Picture: REUTERS/Mike Hutchings/File – Wind turbines produce renewable energy outside Caledon, South Africa, May 20, 2020. South Africa’s
South Africa’s Just Transition agenda earned global approval at COP27 for being on deadline, but also for its depth and detail. Now the money deals have to be closed for the R1.5 trillion five year Just Energy Transition Investment Plan (JET IP), a plan that was released with hours to spare before the opening of COP27.
Despite the $8.5 billion financing secured in Egypt, there is still a significant shortfall of R700 billion after the totting up of what government hopes to borrow from domestic banks, domestic development finance institutions and the New Development Bank.
South Africa appears to have the most debt-averse Minister of Finance. He begrudges ordinary South Africans bread on their tables, saying the R350 grant is not affordable and yet the Presidential Climate Commission’s ambitious and costly plan last week got the thumbs up from his Cabinet. Are there two centres of power in government?
Another actor on this stage is Trevor Manuel, finance minister between 1996 to 2009. He rose to prominence during Apartheid in the Western Cape as a leader of the United Democratic Front, the movement that was united in its calls for equality and democratic rule, where the value of one person held as true as that of another, regardless of race and gender.
Since serving at the behest of government as the Minister of Finance, Manuel has also served with Rothschild Bank and is currently the chair of Old Mutual, a bastion of finance capital since 1845. He is also one of South Africa’s investment envoys.
Manuel vehemently opposed the call for a universal basic income grant on the release of the 2002 report of the Committee of Enquiry into a Comprehensive Social Security System (the Taylor Report).
His reason at the time, a time when South Africa had two successive years of a budget surplus, was that the country could not afford it 1994 brought formal democracy, but it did not bring equality. The well being, the welfare, of the majority of South Africans had been systematically attacked for generations, all too frequently enforced by the barrel of a gun or the threat of imprisonment. The resultant state of dispossession was not fixed by the abolition of Apartheid. But we had a Constitution that contained a Bill of Rights that promised to set about dismantling the violations and indignities of the past, promising healing and restitution. Guaranteeing equality and dignity and promising that the state would use all its resources to do so.
For this there clear was no quick fix. But the Constitution contained a number of directives, and global lessons abounded for how to avoid being sucked into the foolish hubris of post – colonial rulers studied and espoused by Franz Fanon or immiserated through adopting the savage neo-colonial demands of the international finance institution’s structural adjustment programmes.
One of the constitutional directives was to build an inclusive, universal social security, a guarantee of income security that combined contributory schemes for the employed with non contributory grants people who were not – children, pensioners and the unemployed. The Taylor Report of 2002 was a thoroughly researched roadmap for how to do that. The committee had people from the private sector and national Treasury, independent experts and representatives from departments of social development, health, transport and ancillary line departments as well as Alliance partners.

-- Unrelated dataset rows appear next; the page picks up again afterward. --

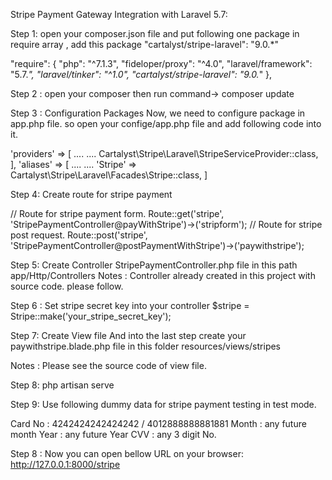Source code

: 
Stripe Payment Gateway Integration with Laravel 5.7: 

Step 1:  open your composer.json file and put following one package in require array , add this package "cartalyst/stripe-laravel": "9.0.*"

"require": {
        "php": "^7.1.3",
        "fideloper/proxy": "^4.0",
        "laravel/framework": "5.7.*",
        "laravel/tinker": "^1.0",
        "cartalyst/stripe-laravel": "9.0.*"
   },

Step 2 : open your composer then run command->  composer update

Step 3 : Configuration Packages
Now, we need to configure package in app.php file. so open your confige/app.php file and add following code into it.

'providers' => [
	....
    ....
    Cartalyst\Stripe\Laravel\StripeServiceProvider::class,
],
'aliases' => [
	....
    ....
    'Stripe' => Cartalyst\Stripe\Laravel\Facades\Stripe::class,
]


Step 4: Create route for stripe payment

// Route for stripe payment form.
Route::get('stripe', 'StripePaymentController@payWithStripe')->('stripform');
// Route for stripe post request.
Route::post('stripe', 'StripePaymentController@postPaymentWithStripe')->('paywithstripe');


Step 5: Create Controller StripePaymentController.php file in this path app/Http/Controllers
Notes : Controller already created in this project with source code. please follow.


Step 6 : Set  stripe secret key into your controller  $stripe = Stripe::make('your_stripe_secret_key');

Step 7: Create View file
And into the last step create your paywithstripe.blade.php file in this folder resources/views/stripes 

Notes : Please see the source code of view file.


Step 8: php artisan serve

Step 9: 
Use following dummy data for stripe payment testing in test mode.

Card No : 4242424242424242 / 4012888888881881
Month : any future month
Year : any future Year
CVV : any 3 digit No.

Step 8 : Now you can open bellow URL on your browser: http://127.0.0.1:8000/stripe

The unemployment rate in 2008 was 28.7 percent, or 5.9 million people. In 2022, the unemployment rate is 44.1 percent. That is 12.3 million adults who don’t have an income, condemned to be beggars in the country of their birth. They are effectively surplus to the functioning of this economy that according to Trevor Manuel’s recent riposte, can’t afford them.
But if the phased-in recommendations for a universal social security system built on the foundation of a universal basic income grant had been adopted as per the recommendations of the Taylor Report, if the leaders of the new democratic dispensation had been guided by the instructions of the constitution and had been mindful of the lessons of the international community, then people would have had a safety net when the global crisis of 2007 to 2008 and its repercussions hit South Africa.
Local demand would have continued, sustained by state distribution of incomes when the market failed. Economic multipliers would have raised incomes and revenue, creating effective employment multipliers. This would have reduced the trajectories of inequality, unemployment and poverty that continue to tighten their stranglehold today.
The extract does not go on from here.